══ RECORDED INFORMATION ══

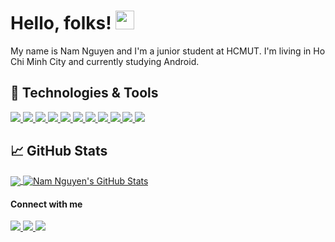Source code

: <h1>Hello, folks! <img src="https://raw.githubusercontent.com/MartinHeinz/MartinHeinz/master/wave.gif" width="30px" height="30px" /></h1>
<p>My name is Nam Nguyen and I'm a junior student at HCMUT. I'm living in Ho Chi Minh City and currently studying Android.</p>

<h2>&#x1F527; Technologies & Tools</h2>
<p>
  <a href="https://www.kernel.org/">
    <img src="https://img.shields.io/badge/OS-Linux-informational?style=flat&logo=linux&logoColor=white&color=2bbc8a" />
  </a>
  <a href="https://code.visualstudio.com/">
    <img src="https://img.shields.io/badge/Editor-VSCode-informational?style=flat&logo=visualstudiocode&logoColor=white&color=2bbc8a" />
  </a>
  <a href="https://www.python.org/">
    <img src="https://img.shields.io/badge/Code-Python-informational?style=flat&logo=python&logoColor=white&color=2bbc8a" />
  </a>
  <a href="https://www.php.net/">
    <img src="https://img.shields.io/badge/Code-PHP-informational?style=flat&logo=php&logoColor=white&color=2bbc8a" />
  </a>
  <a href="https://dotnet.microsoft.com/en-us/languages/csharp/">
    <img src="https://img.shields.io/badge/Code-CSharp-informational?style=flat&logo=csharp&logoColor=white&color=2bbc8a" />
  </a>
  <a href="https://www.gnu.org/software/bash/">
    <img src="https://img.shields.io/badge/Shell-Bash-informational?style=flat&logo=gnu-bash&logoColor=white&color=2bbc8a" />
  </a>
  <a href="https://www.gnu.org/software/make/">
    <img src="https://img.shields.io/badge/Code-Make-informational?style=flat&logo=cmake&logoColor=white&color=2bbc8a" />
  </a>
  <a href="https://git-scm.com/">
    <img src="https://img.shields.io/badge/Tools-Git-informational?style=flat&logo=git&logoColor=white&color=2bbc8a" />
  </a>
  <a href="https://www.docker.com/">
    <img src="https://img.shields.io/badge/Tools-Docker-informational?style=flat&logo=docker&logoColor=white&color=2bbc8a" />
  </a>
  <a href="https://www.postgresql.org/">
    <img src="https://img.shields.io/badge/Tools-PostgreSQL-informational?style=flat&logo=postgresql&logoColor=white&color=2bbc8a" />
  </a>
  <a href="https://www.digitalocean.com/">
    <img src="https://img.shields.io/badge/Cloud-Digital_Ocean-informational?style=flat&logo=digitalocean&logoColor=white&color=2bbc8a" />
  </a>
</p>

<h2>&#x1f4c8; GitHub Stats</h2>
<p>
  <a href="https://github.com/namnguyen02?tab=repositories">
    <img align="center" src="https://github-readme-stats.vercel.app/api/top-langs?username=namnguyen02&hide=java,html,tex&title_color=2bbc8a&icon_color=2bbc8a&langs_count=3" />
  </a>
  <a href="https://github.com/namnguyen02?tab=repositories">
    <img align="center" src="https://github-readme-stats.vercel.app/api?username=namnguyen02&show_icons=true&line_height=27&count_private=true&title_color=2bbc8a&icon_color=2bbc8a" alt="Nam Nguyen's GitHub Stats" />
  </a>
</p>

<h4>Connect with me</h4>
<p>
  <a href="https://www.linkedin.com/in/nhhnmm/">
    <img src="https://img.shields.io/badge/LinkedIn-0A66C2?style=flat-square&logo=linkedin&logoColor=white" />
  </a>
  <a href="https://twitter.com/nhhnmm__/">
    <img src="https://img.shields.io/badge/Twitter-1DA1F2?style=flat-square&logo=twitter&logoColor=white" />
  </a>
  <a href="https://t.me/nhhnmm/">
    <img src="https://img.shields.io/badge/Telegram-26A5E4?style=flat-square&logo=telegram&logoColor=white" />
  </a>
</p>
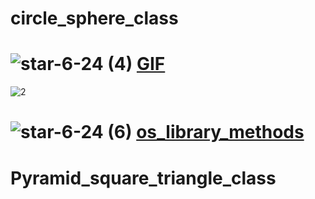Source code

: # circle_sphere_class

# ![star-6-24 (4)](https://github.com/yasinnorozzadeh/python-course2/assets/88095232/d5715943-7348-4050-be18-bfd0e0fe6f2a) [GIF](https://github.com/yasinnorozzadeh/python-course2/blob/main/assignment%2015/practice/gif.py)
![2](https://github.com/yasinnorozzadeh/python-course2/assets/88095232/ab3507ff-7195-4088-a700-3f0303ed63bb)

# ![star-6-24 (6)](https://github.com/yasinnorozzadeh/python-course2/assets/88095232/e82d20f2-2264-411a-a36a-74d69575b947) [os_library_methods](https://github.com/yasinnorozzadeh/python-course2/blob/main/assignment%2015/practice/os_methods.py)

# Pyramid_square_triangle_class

═══
══ RECORDED INFORMATION ══

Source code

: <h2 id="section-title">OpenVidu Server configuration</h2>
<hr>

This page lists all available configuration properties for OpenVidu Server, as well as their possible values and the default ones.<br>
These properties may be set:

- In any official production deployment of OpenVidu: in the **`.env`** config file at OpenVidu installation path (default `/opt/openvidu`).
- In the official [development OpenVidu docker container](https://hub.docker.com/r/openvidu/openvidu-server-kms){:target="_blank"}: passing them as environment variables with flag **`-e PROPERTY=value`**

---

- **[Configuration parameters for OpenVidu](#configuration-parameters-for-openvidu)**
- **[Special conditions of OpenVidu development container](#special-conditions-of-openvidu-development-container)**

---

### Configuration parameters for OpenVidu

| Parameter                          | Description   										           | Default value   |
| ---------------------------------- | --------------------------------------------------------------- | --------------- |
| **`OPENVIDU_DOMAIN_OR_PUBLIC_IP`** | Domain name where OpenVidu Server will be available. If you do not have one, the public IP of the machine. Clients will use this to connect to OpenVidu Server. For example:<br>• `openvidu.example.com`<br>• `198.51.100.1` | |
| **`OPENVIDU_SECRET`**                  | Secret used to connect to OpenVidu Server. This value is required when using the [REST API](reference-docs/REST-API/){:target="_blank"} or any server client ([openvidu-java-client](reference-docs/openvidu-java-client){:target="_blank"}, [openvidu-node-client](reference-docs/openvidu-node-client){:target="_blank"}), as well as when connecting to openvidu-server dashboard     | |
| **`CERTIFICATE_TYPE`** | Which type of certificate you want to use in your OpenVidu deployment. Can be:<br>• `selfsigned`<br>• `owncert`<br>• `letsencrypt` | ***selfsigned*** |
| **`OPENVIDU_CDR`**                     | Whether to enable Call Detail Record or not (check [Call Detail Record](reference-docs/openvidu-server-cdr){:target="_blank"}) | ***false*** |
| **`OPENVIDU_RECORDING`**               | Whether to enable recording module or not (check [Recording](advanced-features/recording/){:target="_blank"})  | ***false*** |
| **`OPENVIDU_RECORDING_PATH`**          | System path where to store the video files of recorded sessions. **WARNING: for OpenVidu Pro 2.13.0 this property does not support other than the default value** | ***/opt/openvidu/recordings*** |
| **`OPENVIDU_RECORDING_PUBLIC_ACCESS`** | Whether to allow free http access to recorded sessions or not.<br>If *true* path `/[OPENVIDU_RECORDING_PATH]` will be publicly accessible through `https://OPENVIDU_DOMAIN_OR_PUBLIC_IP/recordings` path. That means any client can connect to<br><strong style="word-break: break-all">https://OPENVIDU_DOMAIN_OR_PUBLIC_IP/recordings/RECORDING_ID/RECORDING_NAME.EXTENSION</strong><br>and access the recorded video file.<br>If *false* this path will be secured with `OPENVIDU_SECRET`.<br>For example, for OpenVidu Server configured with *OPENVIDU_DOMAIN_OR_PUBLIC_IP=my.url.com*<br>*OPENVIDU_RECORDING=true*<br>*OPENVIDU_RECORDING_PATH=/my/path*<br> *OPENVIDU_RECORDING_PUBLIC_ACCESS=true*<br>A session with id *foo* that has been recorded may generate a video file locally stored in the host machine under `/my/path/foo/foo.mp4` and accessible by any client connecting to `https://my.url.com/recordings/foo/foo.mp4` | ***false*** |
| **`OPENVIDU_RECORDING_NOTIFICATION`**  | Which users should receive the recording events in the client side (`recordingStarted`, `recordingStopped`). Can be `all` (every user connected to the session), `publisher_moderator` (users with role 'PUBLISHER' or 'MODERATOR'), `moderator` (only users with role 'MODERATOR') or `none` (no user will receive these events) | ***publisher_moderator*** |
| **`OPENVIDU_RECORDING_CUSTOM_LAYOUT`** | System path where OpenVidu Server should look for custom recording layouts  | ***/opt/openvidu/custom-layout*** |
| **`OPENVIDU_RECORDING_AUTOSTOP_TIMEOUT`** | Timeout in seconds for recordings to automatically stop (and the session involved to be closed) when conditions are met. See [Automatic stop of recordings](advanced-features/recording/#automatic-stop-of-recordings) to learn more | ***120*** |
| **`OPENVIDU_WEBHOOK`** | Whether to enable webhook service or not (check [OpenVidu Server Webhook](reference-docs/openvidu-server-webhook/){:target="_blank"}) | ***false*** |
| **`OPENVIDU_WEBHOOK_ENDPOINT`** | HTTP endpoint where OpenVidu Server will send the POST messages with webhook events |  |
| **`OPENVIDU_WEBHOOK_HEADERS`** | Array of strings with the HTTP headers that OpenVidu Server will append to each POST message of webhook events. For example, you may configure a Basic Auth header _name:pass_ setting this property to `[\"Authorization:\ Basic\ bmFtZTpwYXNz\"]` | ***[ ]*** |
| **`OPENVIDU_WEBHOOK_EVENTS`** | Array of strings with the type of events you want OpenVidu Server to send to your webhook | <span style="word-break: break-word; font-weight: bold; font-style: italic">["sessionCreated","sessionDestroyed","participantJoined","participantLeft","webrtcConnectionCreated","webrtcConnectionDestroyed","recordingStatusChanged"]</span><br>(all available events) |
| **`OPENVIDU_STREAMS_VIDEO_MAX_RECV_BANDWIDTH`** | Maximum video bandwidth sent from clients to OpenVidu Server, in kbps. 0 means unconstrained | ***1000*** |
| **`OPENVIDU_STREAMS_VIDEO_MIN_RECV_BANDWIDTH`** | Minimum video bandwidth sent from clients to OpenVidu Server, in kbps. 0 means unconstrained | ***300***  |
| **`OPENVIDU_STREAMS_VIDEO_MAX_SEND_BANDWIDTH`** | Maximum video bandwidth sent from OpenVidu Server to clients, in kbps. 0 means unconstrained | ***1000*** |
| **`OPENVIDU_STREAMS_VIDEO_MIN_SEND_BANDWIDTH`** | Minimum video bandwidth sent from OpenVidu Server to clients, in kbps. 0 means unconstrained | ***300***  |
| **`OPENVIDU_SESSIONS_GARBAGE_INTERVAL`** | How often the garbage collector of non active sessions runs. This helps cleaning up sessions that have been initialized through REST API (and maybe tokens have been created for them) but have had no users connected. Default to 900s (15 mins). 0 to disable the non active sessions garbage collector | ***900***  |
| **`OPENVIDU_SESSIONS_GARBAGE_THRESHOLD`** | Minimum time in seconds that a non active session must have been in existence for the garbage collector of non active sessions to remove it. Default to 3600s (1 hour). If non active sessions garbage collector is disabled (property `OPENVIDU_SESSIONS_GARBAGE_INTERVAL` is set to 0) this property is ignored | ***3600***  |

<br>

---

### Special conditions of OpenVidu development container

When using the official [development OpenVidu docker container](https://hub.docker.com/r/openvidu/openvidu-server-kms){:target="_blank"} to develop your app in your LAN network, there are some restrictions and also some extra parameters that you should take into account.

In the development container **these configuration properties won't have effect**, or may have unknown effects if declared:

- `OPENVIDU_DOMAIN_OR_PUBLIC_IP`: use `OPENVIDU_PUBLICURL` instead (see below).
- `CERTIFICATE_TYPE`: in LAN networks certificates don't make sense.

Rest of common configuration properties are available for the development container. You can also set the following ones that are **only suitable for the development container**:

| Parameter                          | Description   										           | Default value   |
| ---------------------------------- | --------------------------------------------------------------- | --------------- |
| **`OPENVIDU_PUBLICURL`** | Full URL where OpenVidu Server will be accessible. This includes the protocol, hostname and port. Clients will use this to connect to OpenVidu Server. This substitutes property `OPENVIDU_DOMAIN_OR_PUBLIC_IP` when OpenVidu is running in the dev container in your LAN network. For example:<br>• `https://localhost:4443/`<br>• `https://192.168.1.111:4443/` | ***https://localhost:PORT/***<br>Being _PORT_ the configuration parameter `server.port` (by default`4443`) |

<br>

═══
══ RECORDED INFORMATION ══

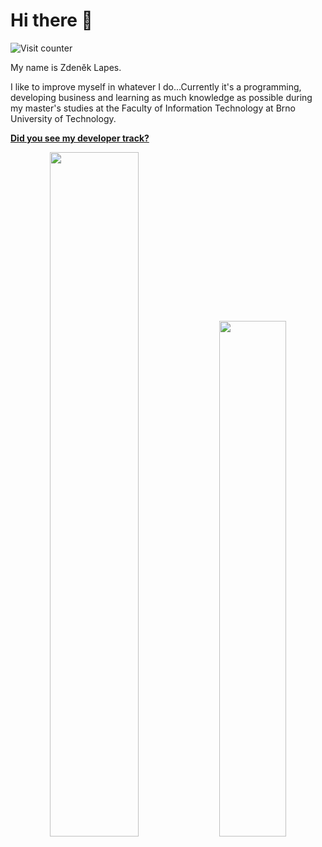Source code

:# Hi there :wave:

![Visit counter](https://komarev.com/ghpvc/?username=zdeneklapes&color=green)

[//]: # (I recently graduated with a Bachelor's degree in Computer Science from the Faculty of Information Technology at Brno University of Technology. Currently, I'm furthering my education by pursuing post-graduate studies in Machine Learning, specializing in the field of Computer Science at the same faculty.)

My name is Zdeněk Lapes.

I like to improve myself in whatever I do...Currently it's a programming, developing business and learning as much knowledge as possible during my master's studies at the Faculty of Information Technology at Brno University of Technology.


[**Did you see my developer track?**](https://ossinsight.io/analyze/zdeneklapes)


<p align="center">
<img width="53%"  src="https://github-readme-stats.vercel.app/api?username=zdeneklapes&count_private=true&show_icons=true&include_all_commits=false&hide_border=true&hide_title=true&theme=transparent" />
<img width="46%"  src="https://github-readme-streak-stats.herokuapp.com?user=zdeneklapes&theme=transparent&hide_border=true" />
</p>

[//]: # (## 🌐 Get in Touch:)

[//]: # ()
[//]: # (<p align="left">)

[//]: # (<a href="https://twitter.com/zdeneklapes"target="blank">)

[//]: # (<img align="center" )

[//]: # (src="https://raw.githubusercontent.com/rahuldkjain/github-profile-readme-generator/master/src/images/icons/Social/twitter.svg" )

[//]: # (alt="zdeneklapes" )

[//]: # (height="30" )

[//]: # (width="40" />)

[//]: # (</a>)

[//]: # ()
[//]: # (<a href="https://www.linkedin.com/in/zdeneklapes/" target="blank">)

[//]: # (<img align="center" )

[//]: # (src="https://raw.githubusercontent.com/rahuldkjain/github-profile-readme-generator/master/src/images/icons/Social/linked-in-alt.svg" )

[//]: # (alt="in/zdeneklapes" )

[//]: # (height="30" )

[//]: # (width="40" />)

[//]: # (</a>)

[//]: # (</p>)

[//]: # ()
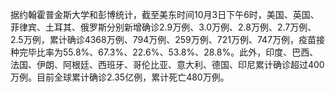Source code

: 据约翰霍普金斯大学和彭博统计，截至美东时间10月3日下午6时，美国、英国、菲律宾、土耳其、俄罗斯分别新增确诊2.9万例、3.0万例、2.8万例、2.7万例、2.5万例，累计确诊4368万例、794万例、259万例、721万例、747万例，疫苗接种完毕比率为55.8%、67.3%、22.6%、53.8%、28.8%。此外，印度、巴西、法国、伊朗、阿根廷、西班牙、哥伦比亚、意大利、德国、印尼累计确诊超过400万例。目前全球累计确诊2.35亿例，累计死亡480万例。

═══

PROBLEM TO WORK ON
Work out the number of lines in the entries above that hold the word "align", giving the number without comment.

ANSWER TO THE PROBLEM
6